En Una muerte silenciosa, Joaquín Furriel se empeña en descubrir qué hay detrás de un aparente accidente fatal

Joaquín Furriel protagoniza Una muerte silenciosa
Joaquín Furriel protagoniza Una muerte silenciosa

Una muerte silenciosa (Argentina/2025). Dirección: Sebastián Schindel. Guion: Matías Lucchesi. Elenco: Joaquín Furriel, Soledad Villamil, Alejandro Awada, Sol Wainer, María Marull, Víctor Laplace, Gonzalo Garrido, Ramiro Pintor, Patricio Contreras, Camila Peralta, Javier Pedersoli. Fotografía: Guillermo Nieto. Música: Sebastián Escofet. Edición: Rosario Suárez. Duración: 90 minutos. Calificación: apta para mayores de 13 años. Distribuidora: Star. Nuestra opinión: buena.

El primer estreno argentino del año llega en clave de thriller policial, tan frío e implacable como el entorno que le sirve de escenario. En algún lugar de La Patagonia vive Octavio (Joaquín Furriel), un hombre de pocas palabras y un pasado marcado por la muerte de su hermano en un accidente de autos. Junto a su vecino y amigo Klaus (Alejandro Awada) trabajan como guías para turistas aficionados a la caza. En la zona viven también su excuñada Bea (Soledad Villamil) con su sobrina Sofía (Sol Wainer) y la esposa de Klaus, Ingrid (María Marull), junto al hijo de ambos, Max (Ramiro Pintor).

Una noche, una imprudencia de los adolescentes en torno a un arma termina con la muerte de Sofía. Ni su novio Julio (Gonzalo Garrido) ni Max, últimos en verla con vida, saben qué pasó. Octavio, golpeado nuevamente por una tragedia familiar, se obsesiona en averiguar por su cuenta qué pasó esa noche, desentrañando en esa búsqueda una sucesión de tensiones y secretos que sacuden a una comunidad rural pequeña, pero colmada de silencios.

Lo mejor que se le puede pedir a una película como Una muerte silenciosa es honestidad. Es decir, que su historia no se pierda en un laberinto de confusión donde cualquiera puede ser culpable. Tanto el sólido guion firmado por Matías Lucchesi como la puesta de Sebastián Schindel ofrecen la suficiente cantidad de información (dosificada y a su debido tiempo, como debe ser) como para que el espectador atento, de a poco comience a imaginar una posible resolución. Al mismo tiempo, claro, la construcción de la historia es lo suficientemente sólida para permitirle al espectador dudar de primeras impresiones (aunque quizás se equivoque), impulsando a una avidez por conocer el desenlace. En cuanto a asignaturas pendientes, habría sido interesante ver un mayor desarrollo de algunas subtramas que aparecen apenas esbozadas. Igualmente, nada lo suficientemente sustancial como para que afecte el devenir del relato y de sus giros dramáticos.

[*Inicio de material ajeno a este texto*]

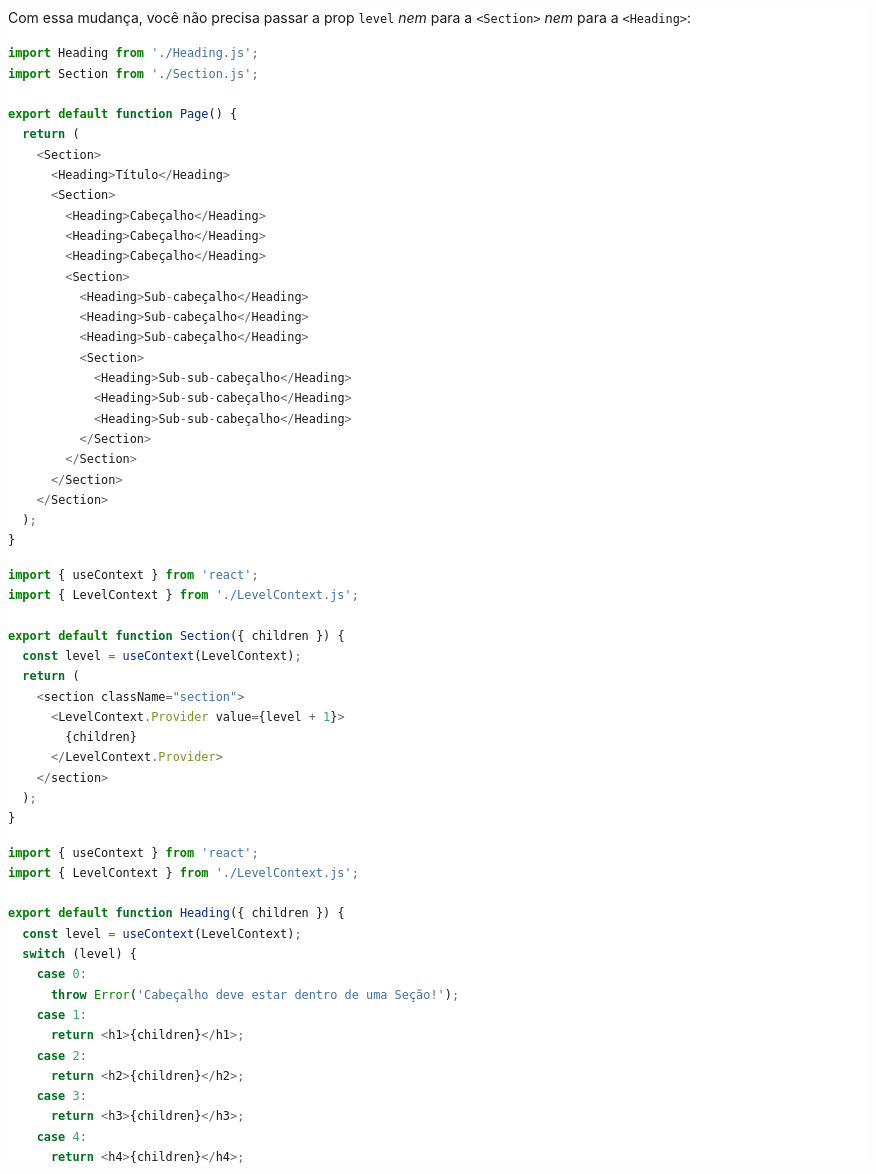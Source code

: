 Com essa mudança, você não precisa passar a prop `level` *nem* para a `<Section>` *nem* para a `<Heading>`:

<Sandpack>

```js
import Heading from './Heading.js';
import Section from './Section.js';

export default function Page() {
  return (
    <Section>
      <Heading>Título</Heading>
      <Section>
        <Heading>Cabeçalho</Heading>
        <Heading>Cabeçalho</Heading>
        <Heading>Cabeçalho</Heading>
        <Section>
          <Heading>Sub-cabeçalho</Heading>
          <Heading>Sub-cabeçalho</Heading>
          <Heading>Sub-cabeçalho</Heading>
          <Section>
            <Heading>Sub-sub-cabeçalho</Heading>
            <Heading>Sub-sub-cabeçalho</Heading>
            <Heading>Sub-sub-cabeçalho</Heading>
          </Section>
        </Section>
      </Section>
    </Section>
  );
}
```

```js src/Section.js
import { useContext } from 'react';
import { LevelContext } from './LevelContext.js';

export default function Section({ children }) {
  const level = useContext(LevelContext);
  return (
    <section className="section">
      <LevelContext.Provider value={level + 1}>
        {children}
      </LevelContext.Provider>
    </section>
  );
}
```

```js src/Heading.js
import { useContext } from 'react';
import { LevelContext } from './LevelContext.js';

export default function Heading({ children }) {
  const level = useContext(LevelContext);
  switch (level) {
    case 0:
      throw Error('Cabeçalho deve estar dentro de uma Seção!');
    case 1:
      return <h1>{children}</h1>;
    case 2:
      return <h2>{children}</h2>;
    case 3:
      return <h3>{children}</h3>;
    case 4:
      return <h4>{children}</h4>;
```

Alejandro Awada en Una muerte silenciosa
Alejandro Awada en Una muerte silenciosa

En relación al elenco, el director se decantó por un conjunto de nombres cuyos personajes les fueran a la medida. Joaquín Furriel (con el que ya había trabajado en El patrón, radiografía de un crimen), Soledad Villamil, Víctor Laplace, todos se complementan con el relato, con los escenarios y con el registro que traza el film. Además es particularmente gratificante volver a ver en pantalla grande a dos monstruos de la escena como son Alejandro Awada y Patricio Contreras (este último en una pequeña pero impecable participación).

El frío patagónico -destacado y aumentado por la excelente fotografía de Guillermo Nieto-, hace lo suyo para despojar de alma a los personajes, enfrentándolos a la más oscura esencia de su ser. El entorno, por su parte, potencia la soledad y el aislamiento, caldo de cultivo para promover un estado de tensión permanente, que funciona muy bien en concordancia con la psicología y rasgos del protagonista. Un hombre que se obsesiona por descubrir “la verdad”, como una forma de anestesiar sus propios demonios del pasado.

En esta película las muertes silenciosas son más de una y bañan de sangre las manos, incluso de aquellos que uno supondría libres de pecado. Porque, como si se tratara de un juego de espejos infinito, las consecuencias de un secreto siempre darán pie a otro que quedará expuesto. O tal vez escondido hasta que llegue el siguiente para, ahí sí, salir con toda la fuerza de la venganza, el dolor o la desesperación.